• [Your assignment]: Go through the data and report each line that holds the string "style".

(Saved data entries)

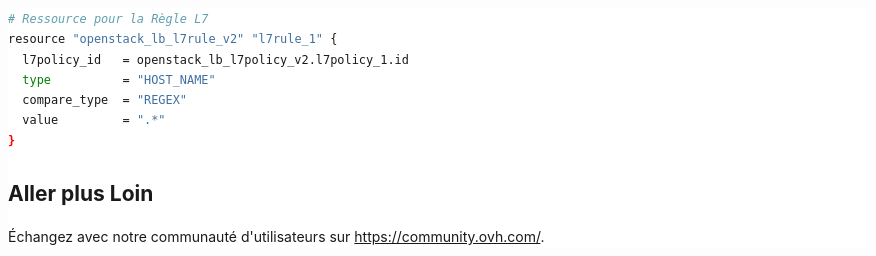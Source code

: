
 ```bash
# Ressource pour la Règle L7
resource "openstack_lb_l7rule_v2" "l7rule_1" {
  l7policy_id   = openstack_lb_l7policy_v2.l7policy_1.id
  type          = "HOST_NAME"
  compare_type  = "REGEX"
  value         = ".*"
}
```

## Aller plus Loin

Échangez avec notre communauté d'utilisateurs sur <https://community.ovh.com/>.
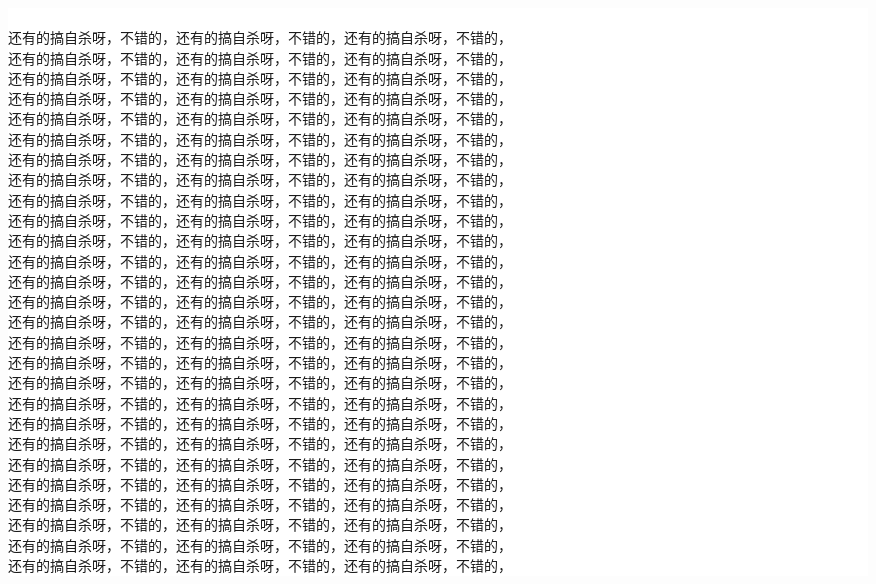 <br>还有的搞自杀呀，不错的，还有的搞自杀呀，不错的，还有的搞自杀呀，不错的，
<br>还有的搞自杀呀，不错的，还有的搞自杀呀，不错的，还有的搞自杀呀，不错的，
<br>还有的搞自杀呀，不错的，还有的搞自杀呀，不错的，还有的搞自杀呀，不错的，
<br>还有的搞自杀呀，不错的，还有的搞自杀呀，不错的，还有的搞自杀呀，不错的，
<br>还有的搞自杀呀，不错的，还有的搞自杀呀，不错的，还有的搞自杀呀，不错的，
<br>还有的搞自杀呀，不错的，还有的搞自杀呀，不错的，还有的搞自杀呀，不错的，
<br>还有的搞自杀呀，不错的，还有的搞自杀呀，不错的，还有的搞自杀呀，不错的，
<br>还有的搞自杀呀，不错的，还有的搞自杀呀，不错的，还有的搞自杀呀，不错的，
<br>还有的搞自杀呀，不错的，还有的搞自杀呀，不错的，还有的搞自杀呀，不错的，
<br>还有的搞自杀呀，不错的，还有的搞自杀呀，不错的，还有的搞自杀呀，不错的，
<br>还有的搞自杀呀，不错的，还有的搞自杀呀，不错的，还有的搞自杀呀，不错的，
<br>还有的搞自杀呀，不错的，还有的搞自杀呀，不错的，还有的搞自杀呀，不错的，
<br>还有的搞自杀呀，不错的，还有的搞自杀呀，不错的，还有的搞自杀呀，不错的，
<br>还有的搞自杀呀，不错的，还有的搞自杀呀，不错的，还有的搞自杀呀，不错的，
<br>还有的搞自杀呀，不错的，还有的搞自杀呀，不错的，还有的搞自杀呀，不错的，
<br>还有的搞自杀呀，不错的，还有的搞自杀呀，不错的，还有的搞自杀呀，不错的，
<br>还有的搞自杀呀，不错的，还有的搞自杀呀，不错的，还有的搞自杀呀，不错的，
<br>还有的搞自杀呀，不错的，还有的搞自杀呀，不错的，还有的搞自杀呀，不错的，
<br>还有的搞自杀呀，不错的，还有的搞自杀呀，不错的，还有的搞自杀呀，不错的，
<br>还有的搞自杀呀，不错的，还有的搞自杀呀，不错的，还有的搞自杀呀，不错的，
<br>还有的搞自杀呀，不错的，还有的搞自杀呀，不错的，还有的搞自杀呀，不错的，
<br>还有的搞自杀呀，不错的，还有的搞自杀呀，不错的，还有的搞自杀呀，不错的，
<br>还有的搞自杀呀，不错的，还有的搞自杀呀，不错的，还有的搞自杀呀，不错的，
<br>还有的搞自杀呀，不错的，还有的搞自杀呀，不错的，还有的搞自杀呀，不错的，
<br>还有的搞自杀呀，不错的，还有的搞自杀呀，不错的，还有的搞自杀呀，不错的，
<br>还有的搞自杀呀，不错的，还有的搞自杀呀，不错的，还有的搞自杀呀，不错的，
<br>还有的搞自杀呀，不错的，还有的搞自杀呀，不错的，还有的搞自杀呀，不错的，
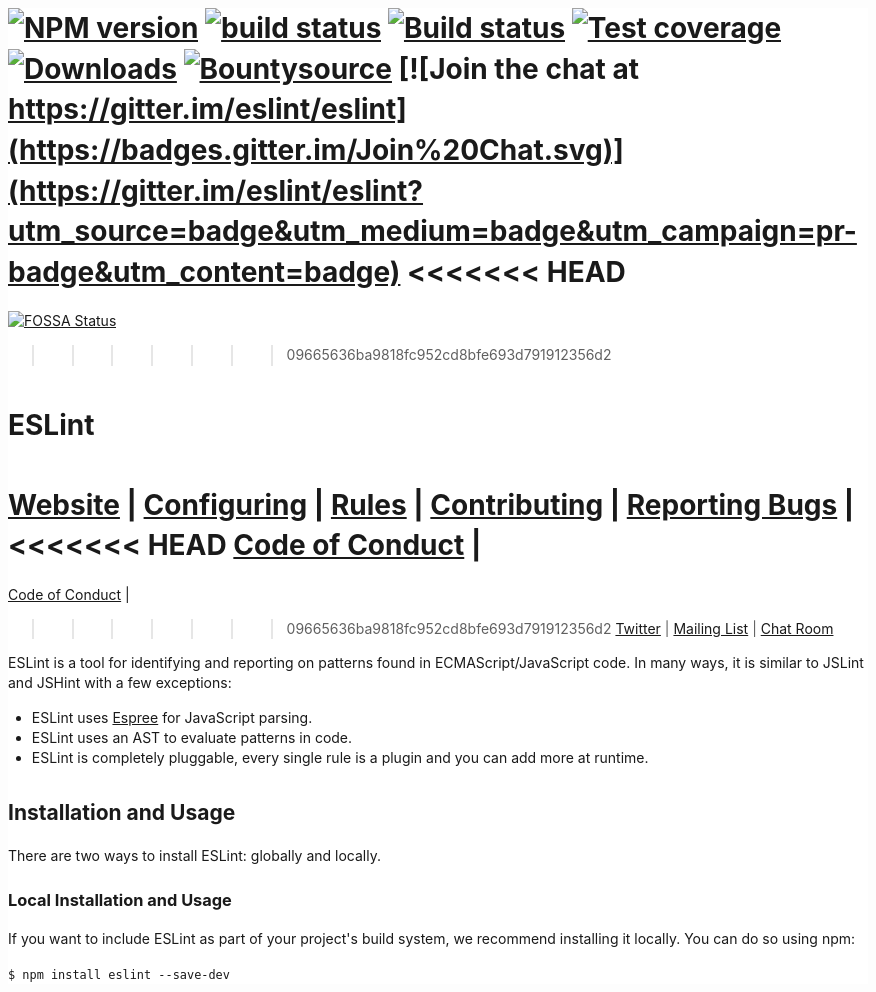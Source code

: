 [![NPM version][npm-image]][npm-url]
[![build status][travis-image]][travis-url]
[![Build status][appveyor-image]][appveyor-url]
[![Test coverage][coveralls-image]][coveralls-url]
[![Downloads][downloads-image]][downloads-url]
[![Bountysource](https://www.bountysource.com/badge/tracker?tracker_id=282608)](https://www.bountysource.com/trackers/282608-eslint?utm_source=282608&utm_medium=shield&utm_campaign=TRACKER_BADGE)
[![Join the chat at https://gitter.im/eslint/eslint](https://badges.gitter.im/Join%20Chat.svg)](https://gitter.im/eslint/eslint?utm_source=badge&utm_medium=badge&utm_campaign=pr-badge&utm_content=badge)
<<<<<<< HEAD
=======
[![FOSSA Status](https://app.fossa.io/api/projects/git%2Bhttps%3A%2F%2Fgithub.com%2Feslint%2Feslint.svg?type=shield)](https://app.fossa.io/projects/git%2Bhttps%3A%2F%2Fgithub.com%2Feslint%2Feslint?ref=badge_shield)
>>>>>>> 09665636ba9818fc952cd8bfe693d791912356d2

# ESLint

[Website](http://eslint.org) |
[Configuring](http://eslint.org/docs/user-guide/configuring) |
[Rules](http://eslint.org/docs/rules/) |
[Contributing](http://eslint.org/docs/developer-guide/contributing) |
[Reporting Bugs](http://eslint.org/docs/developer-guide/contributing/reporting-bugs) |
<<<<<<< HEAD
[Code of Conduct](https://js.foundation/conduct/) |
=======
[Code of Conduct](https://js.foundation/community/code-of-conduct) |
>>>>>>> 09665636ba9818fc952cd8bfe693d791912356d2
[Twitter](https://twitter.com/geteslint) |
[Mailing List](https://groups.google.com/group/eslint) |
[Chat Room](https://gitter.im/eslint/eslint)

ESLint is a tool for identifying and reporting on patterns found in ECMAScript/JavaScript code. In many ways, it is similar to JSLint and JSHint with a few exceptions:

* ESLint uses [Espree](https://github.com/eslint/espree) for JavaScript parsing.
* ESLint uses an AST to evaluate patterns in code.
* ESLint is completely pluggable, every single rule is a plugin and you can add more at runtime.

## Installation and Usage

There are two ways to install ESLint: globally and locally.

### Local Installation and Usage

If you want to include ESLint as part of your project's build system, we recommend installing it locally. You can do so using npm:

```
$ npm install eslint --save-dev
```


[npm-image]: https://img.shields.io/npm/v/eslint.svg?style=flat-square
[npm-url]: https://www.npmjs.com/package/eslint
[travis-image]: https://img.shields.io/travis/eslint/eslint/master.svg?style=flat-square
[travis-url]: https://travis-ci.org/eslint/eslint
[appveyor-image]: https://ci.appveyor.com/api/projects/status/iwxmiobcvbw3b0av/branch/master?svg=true
[appveyor-url]: https://ci.appveyor.com/project/nzakas/eslint/branch/master
[coveralls-image]: https://img.shields.io/coveralls/eslint/eslint/master.svg?style=flat-square
[coveralls-url]: https://coveralls.io/r/eslint/eslint?branch=master
[downloads-image]: https://img.shields.io/npm/dm/eslint.svg?style=flat-square
[downloads-url]: https://www.npmjs.com/package/eslint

• [Task answer]:
[npm-image]: https://img.shields.io/npm/v/eslint.svg?style=flat-square
[travis-image]: https://img.shields.io/travis/eslint/eslint/master.svg?style=flat-square
[coveralls-image]: https://img.shields.io/coveralls/eslint/eslint/master.svg?style=flat-square
[downloads-image]: https://img.shields.io/npm/dm/eslint.svg?style=flat-square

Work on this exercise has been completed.